■ Exercise goal
In the records that follow, find each line containing "Timestamp" and copy it.

■ Supplied data
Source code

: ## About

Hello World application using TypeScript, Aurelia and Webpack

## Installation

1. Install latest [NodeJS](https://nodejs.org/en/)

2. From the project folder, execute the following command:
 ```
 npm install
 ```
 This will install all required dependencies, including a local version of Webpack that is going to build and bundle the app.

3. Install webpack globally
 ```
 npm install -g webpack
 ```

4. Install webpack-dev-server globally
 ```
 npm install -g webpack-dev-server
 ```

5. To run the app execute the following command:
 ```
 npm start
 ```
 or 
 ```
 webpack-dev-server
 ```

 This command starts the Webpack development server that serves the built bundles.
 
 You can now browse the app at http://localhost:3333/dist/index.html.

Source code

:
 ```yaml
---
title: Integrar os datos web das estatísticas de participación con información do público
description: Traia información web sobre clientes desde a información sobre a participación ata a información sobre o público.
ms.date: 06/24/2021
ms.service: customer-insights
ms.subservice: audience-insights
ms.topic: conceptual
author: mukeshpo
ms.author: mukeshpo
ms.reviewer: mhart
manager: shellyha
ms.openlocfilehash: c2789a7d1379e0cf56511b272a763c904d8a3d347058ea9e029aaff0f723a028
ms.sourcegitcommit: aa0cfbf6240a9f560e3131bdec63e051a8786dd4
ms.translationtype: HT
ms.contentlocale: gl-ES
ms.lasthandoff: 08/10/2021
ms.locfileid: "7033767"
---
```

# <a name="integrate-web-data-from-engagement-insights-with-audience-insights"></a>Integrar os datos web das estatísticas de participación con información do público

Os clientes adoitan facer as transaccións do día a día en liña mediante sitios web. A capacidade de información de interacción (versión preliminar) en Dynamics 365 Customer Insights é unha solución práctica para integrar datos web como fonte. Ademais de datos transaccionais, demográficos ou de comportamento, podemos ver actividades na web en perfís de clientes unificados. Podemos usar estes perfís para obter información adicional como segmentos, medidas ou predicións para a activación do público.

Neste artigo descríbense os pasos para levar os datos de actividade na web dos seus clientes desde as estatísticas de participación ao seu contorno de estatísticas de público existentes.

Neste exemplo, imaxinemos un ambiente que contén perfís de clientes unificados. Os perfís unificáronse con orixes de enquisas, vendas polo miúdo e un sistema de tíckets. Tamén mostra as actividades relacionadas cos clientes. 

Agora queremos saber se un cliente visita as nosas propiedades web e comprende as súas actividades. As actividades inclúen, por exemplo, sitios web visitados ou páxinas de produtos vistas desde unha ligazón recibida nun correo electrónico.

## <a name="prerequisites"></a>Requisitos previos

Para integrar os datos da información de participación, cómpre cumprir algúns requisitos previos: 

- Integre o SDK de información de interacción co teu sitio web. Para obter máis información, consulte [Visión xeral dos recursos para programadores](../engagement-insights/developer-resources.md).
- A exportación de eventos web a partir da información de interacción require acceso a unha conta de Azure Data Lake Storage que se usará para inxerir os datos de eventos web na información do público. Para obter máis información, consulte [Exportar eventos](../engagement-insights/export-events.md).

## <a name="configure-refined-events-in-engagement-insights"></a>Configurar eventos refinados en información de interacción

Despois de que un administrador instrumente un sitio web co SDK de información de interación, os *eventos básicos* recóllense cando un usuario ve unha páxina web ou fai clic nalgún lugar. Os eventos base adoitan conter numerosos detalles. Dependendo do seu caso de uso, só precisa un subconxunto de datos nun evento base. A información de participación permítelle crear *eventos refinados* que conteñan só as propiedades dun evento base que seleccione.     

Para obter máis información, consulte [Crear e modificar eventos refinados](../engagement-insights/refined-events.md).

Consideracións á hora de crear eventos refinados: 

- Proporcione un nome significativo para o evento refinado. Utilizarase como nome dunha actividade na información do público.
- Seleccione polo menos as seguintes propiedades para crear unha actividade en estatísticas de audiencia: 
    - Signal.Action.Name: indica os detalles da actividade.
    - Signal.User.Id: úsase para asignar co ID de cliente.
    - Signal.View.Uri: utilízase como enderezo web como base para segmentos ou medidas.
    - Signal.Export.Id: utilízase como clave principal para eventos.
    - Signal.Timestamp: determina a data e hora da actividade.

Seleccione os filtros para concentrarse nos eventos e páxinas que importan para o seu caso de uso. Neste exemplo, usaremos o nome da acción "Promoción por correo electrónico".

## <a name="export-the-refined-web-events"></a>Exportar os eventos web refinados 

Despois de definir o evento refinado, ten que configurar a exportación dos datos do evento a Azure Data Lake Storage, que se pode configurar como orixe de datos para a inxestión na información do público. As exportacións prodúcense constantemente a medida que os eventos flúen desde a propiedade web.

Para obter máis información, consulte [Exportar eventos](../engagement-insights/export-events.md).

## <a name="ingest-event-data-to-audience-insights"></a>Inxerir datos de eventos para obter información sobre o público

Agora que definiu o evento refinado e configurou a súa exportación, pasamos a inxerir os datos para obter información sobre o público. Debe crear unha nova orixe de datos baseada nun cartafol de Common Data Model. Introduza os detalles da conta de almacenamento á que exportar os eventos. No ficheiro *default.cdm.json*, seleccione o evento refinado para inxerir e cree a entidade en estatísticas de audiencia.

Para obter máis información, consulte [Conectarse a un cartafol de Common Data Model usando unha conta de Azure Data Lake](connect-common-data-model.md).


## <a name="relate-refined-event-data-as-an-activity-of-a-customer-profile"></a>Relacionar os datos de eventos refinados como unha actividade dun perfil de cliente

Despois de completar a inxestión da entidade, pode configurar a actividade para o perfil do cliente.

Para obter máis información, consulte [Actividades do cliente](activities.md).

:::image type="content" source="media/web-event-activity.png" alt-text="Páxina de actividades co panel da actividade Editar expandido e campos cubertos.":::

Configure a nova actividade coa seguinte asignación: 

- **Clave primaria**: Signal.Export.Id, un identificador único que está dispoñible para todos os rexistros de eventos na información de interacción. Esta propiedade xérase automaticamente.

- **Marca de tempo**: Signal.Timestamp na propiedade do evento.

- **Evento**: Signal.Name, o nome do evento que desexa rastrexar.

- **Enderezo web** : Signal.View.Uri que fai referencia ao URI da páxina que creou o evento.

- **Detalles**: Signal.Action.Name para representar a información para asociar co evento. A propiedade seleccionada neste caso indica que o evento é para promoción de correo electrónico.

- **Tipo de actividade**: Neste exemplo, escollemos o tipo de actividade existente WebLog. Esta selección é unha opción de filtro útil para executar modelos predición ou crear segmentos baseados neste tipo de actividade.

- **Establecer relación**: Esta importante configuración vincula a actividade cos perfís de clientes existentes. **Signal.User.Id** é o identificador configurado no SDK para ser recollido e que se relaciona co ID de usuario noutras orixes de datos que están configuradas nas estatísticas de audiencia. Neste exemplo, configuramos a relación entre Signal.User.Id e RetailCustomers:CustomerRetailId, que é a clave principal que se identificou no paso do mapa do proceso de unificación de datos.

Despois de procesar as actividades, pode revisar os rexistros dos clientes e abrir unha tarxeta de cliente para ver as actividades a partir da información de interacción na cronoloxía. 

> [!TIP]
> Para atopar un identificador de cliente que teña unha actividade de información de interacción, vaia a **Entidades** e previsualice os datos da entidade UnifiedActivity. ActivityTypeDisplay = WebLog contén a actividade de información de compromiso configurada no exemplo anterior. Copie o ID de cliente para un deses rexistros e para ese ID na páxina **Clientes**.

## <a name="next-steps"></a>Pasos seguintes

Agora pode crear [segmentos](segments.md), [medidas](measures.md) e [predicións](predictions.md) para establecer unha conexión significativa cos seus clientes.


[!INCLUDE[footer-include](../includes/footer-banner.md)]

■ Expected answer
    - Signal.Timestamp: determina a data e hora da actividade.
- **Marca de tempo**: Signal.Timestamp na propiedade do evento.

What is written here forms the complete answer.